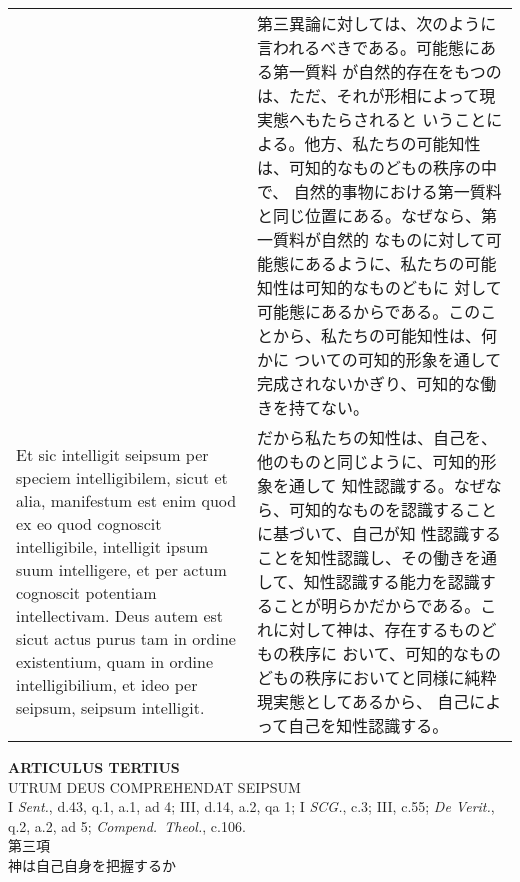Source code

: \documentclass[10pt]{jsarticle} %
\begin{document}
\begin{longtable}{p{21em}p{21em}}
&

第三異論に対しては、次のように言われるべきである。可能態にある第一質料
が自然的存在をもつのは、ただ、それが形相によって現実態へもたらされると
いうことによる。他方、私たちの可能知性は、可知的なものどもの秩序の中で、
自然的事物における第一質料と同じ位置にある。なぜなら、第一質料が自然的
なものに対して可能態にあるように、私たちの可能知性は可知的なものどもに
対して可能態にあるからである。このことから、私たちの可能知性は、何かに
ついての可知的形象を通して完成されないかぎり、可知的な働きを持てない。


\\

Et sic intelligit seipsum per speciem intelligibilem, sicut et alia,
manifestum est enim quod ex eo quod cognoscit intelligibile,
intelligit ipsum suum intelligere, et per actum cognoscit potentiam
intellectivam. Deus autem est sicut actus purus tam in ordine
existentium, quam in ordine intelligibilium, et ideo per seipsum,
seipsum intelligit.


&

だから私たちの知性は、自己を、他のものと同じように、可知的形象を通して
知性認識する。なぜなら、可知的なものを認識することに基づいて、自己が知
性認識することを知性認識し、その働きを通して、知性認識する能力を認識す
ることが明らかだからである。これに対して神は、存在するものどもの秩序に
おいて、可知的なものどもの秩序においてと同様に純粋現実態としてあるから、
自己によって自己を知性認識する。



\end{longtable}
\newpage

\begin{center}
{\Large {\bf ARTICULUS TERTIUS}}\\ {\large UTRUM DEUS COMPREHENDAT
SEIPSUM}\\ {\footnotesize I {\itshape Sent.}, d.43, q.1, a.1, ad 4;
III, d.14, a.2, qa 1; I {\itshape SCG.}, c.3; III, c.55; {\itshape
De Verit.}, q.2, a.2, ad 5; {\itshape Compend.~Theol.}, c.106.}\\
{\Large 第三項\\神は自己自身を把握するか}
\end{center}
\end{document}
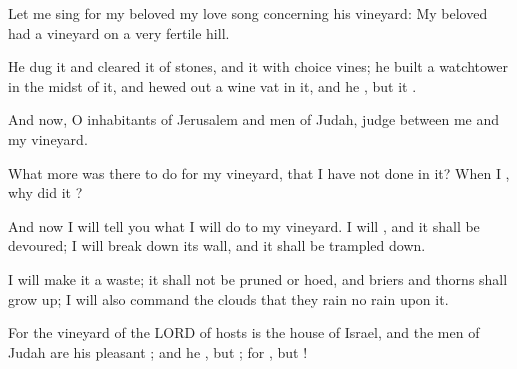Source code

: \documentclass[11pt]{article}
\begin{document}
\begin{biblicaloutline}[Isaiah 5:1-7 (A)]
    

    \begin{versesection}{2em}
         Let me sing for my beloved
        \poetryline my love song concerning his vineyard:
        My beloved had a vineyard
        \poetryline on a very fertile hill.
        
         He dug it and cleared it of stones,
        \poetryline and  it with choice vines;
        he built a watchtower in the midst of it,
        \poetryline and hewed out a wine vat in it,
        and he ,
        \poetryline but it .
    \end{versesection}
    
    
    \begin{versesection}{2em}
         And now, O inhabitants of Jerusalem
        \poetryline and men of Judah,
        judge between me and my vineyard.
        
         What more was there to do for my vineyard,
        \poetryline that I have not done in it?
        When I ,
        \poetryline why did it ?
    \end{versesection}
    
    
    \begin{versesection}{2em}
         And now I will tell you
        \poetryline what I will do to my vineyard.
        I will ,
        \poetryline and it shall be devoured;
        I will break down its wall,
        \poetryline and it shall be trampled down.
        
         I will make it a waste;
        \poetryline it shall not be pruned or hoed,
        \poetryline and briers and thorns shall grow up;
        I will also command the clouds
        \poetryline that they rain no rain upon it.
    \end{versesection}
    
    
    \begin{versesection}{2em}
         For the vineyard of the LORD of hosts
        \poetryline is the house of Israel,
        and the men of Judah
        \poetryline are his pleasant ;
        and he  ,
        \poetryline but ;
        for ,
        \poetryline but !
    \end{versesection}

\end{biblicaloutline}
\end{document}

**What you should do**. Look above for the line holding "manifestum est enim" and the line holding "ることが明らかだからである。これに対して神は、存在するものどもの秩序に", then output exactly those two lines and every line between them, nothing more.

**Expected answer**.
manifestum est enim quod ex eo quod cognoscit intelligibile,
intelligit ipsum suum intelligere, et per actum cognoscit potentiam
intellectivam. Deus autem est sicut actus purus tam in ordine
existentium, quam in ordine intelligibilium, et ideo per seipsum,
seipsum intelligit.


&

だから私たちの知性は、自己を、他のものと同じように、可知的形象を通して
知性認識する。なぜなら、可知的なものを認識することに基づいて、自己が知
性認識することを知性認識し、その働きを通して、知性認識する能力を認識す
ることが明らかだからである。これに対して神は、存在するものどもの秩序に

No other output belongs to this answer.